O pedido de pronúncia arbitral é tempestivo, porque apresentado no prazo previsto no artigo 10.º, n.º 1, alínea a), do RJAMT.
O processo não enferma de nulidades.
Não se verificam questões prévias, nulidades ou outras excepções de que cumpra, mesmo oficiosamente, conhecer e que obstem ao conhecimento de mérito.
Cumpre assim apreciar e decidir, o que se fará de seguida.
C - FUNDAMENTAÇÃO:
C.1 - Matéria de facto - Factos provados:
Com relevância para a decisão da presente causa, têm-se por assentes os seguintes factos:
Em Novembro de 2009, o Requerente era sócio e titular de uma quota correspondente a 50% do capital social da sociedade comercial, denominada B..., Lda.
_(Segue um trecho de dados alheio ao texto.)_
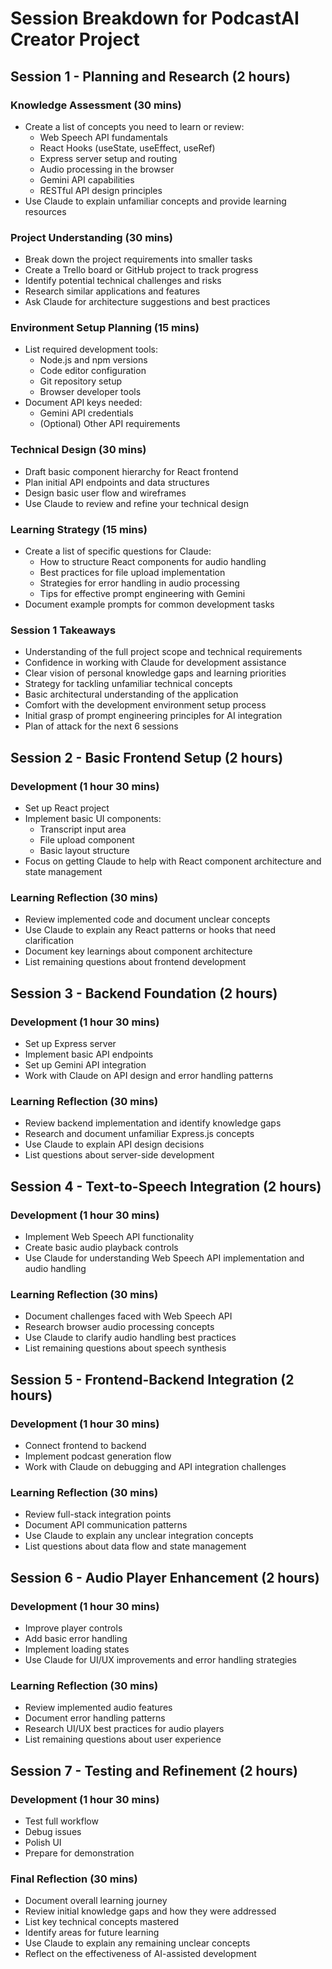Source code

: # Session Breakdown for PodcastAI Creator Project

## Session 1 - Planning and Research (2 hours)

### Knowledge Assessment (30 mins)
- Create a list of concepts you need to learn or review:
  - Web Speech API fundamentals
  - React Hooks (useState, useEffect, useRef)
  - Express server setup and routing
  - Audio processing in the browser
  - Gemini API capabilities
  - RESTful API design principles
- Use Claude to explain unfamiliar concepts and provide learning resources

### Project Understanding (30 mins)
- Break down the project requirements into smaller tasks
- Create a Trello board or GitHub project to track progress
- Identify potential technical challenges and risks
- Research similar applications and features
- Ask Claude for architecture suggestions and best practices

### Environment Setup Planning (15 mins)
- List required development tools:
  - Node.js and npm versions
  - Code editor configuration
  - Git repository setup
  - Browser developer tools
- Document API keys needed:
  - Gemini API credentials
  - (Optional) Other API requirements

### Technical Design (30 mins)
- Draft basic component hierarchy for React frontend
- Plan initial API endpoints and data structures
- Design basic user flow and wireframes
- Use Claude to review and refine your technical design

### Learning Strategy (15 mins)
- Create a list of specific questions for Claude:
  - How to structure React components for audio handling
  - Best practices for file upload implementation
  - Strategies for error handling in audio processing
  - Tips for effective prompt engineering with Gemini
- Document example prompts for common development tasks

### Session 1 Takeaways
- Understanding of the full project scope and technical requirements
- Confidence in working with Claude for development assistance
- Clear vision of personal knowledge gaps and learning priorities
- Strategy for tackling unfamiliar technical concepts
- Basic architectural understanding of the application
- Comfort with the development environment setup process
- Initial grasp of prompt engineering principles for AI integration
- Plan of attack for the next 6 sessions

## Session 2 - Basic Frontend Setup (2 hours)

### Development (1 hour 30 mins)
- Set up React project
- Implement basic UI components:
  - Transcript input area
  - File upload component
  - Basic layout structure
- Focus on getting Claude to help with React component architecture and state management

### Learning Reflection (30 mins)
- Review implemented code and document unclear concepts
- Use Claude to explain any React patterns or hooks that need clarification
- Document key learnings about component architecture
- List remaining questions about frontend development

## Session 3 - Backend Foundation (2 hours)

### Development (1 hour 30 mins)
- Set up Express server
- Implement basic API endpoints
- Set up Gemini API integration
- Work with Claude on API design and error handling patterns

### Learning Reflection (30 mins)
- Review backend implementation and identify knowledge gaps
- Research and document unfamiliar Express.js concepts
- Use Claude to explain API design decisions
- List questions about server-side development

## Session 4 - Text-to-Speech Integration (2 hours)

### Development (1 hour 30 mins)
- Implement Web Speech API functionality
- Create basic audio playback controls
- Use Claude for understanding Web Speech API implementation and audio handling

### Learning Reflection (30 mins)
- Document challenges faced with Web Speech API
- Research browser audio processing concepts
- Use Claude to clarify audio handling best practices
- List remaining questions about speech synthesis

## Session 5 - Frontend-Backend Integration (2 hours)

### Development (1 hour 30 mins)
- Connect frontend to backend
- Implement podcast generation flow
- Work with Claude on debugging and API integration challenges

### Learning Reflection (30 mins)
- Review full-stack integration points
- Document API communication patterns
- Use Claude to explain any unclear integration concepts
- List questions about data flow and state management

## Session 6 - Audio Player Enhancement (2 hours)

### Development (1 hour 30 mins)
- Improve player controls
- Add basic error handling
- Implement loading states
- Use Claude for UI/UX improvements and error handling strategies

### Learning Reflection (30 mins)
- Review implemented audio features
- Document error handling patterns
- Research UI/UX best practices for audio players
- List remaining questions about user experience

## Session 7 - Testing and Refinement (2 hours)

### Development (1 hour 30 mins)
- Test full workflow
- Debug issues
- Polish UI
- Prepare for demonstration

### Final Reflection (30 mins)
- Document overall learning journey
- Review initial knowledge gaps and how they were addressed
- List key technical concepts mastered
- Identify areas for future learning
- Use Claude to explain any remaining unclear concepts
- Reflect on the effectiveness of AI-assisted development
Nessa data, a sociedade B..., Lda. e o Requerente, celebraram contrato individual de trabalho, com a categoria de director operacional e a remuneração mensal de € 2.500.
Também nessa data, a restante quota de 50%, na referida sociedade comercial, era detida por outro sócio, o qual desempenhava as funções de gerente, a par do Requerente.
A referida contratação do Requerente, como trabalhador subordinado, foi decidida por ambos os sócios da B..., Lda., ou seja, pelo aqui Requerente e pelo outro sócio.
Em consequência de dois aumentos de capital social da B..., Lda., verificados em Outubro de 2011 e da entrada de novos sócios, a participação do Requerente na referida sociedade comercial, passou a ser de 24,7%.
Em Novembro de 2013, a totalidade do capital social da sociedade B..., Lda. passou a ser detida pela sócia única, sociedade comercial denominada C..., SGPS, S.A.
O Requerente, enquanto accionista da sociedade C..., SGPS, S.A, era titular de 33% do capital social.
O Requerente foi nomeado membro do Conselho de Administração da sociedade C..., SGPS, S.A.
O Requerente desempenhou as funções de gerente da sociedade B..., Lda., em simultâneo com a sua função de director operacional, enquanto trabalhador desta.
As funções do Requerente, enquanto director operacional da B..., Lda., consistiam na gestão das operações correntes e apoio à parte processual da actividade daquela sociedade, tais como a negociação, formação e aprovação dos preços de compra e venda junto dos clientes e
fornecedores, a aprovação dos preços de custo das refeições vendidas, a gestão de clientes, a gestão laboral e dos recursos humanos e a aprovação de contratos e de encomendas (depoimentos testemunhais).
O Requerente era conhecido como director operacional da sociedade comercial B..., Lda., pelos trabalhadores, clientes e fornecedores da sociedade, os quais se relacionavam com o Requerente nessa qualidade (depoimentos testemunhais).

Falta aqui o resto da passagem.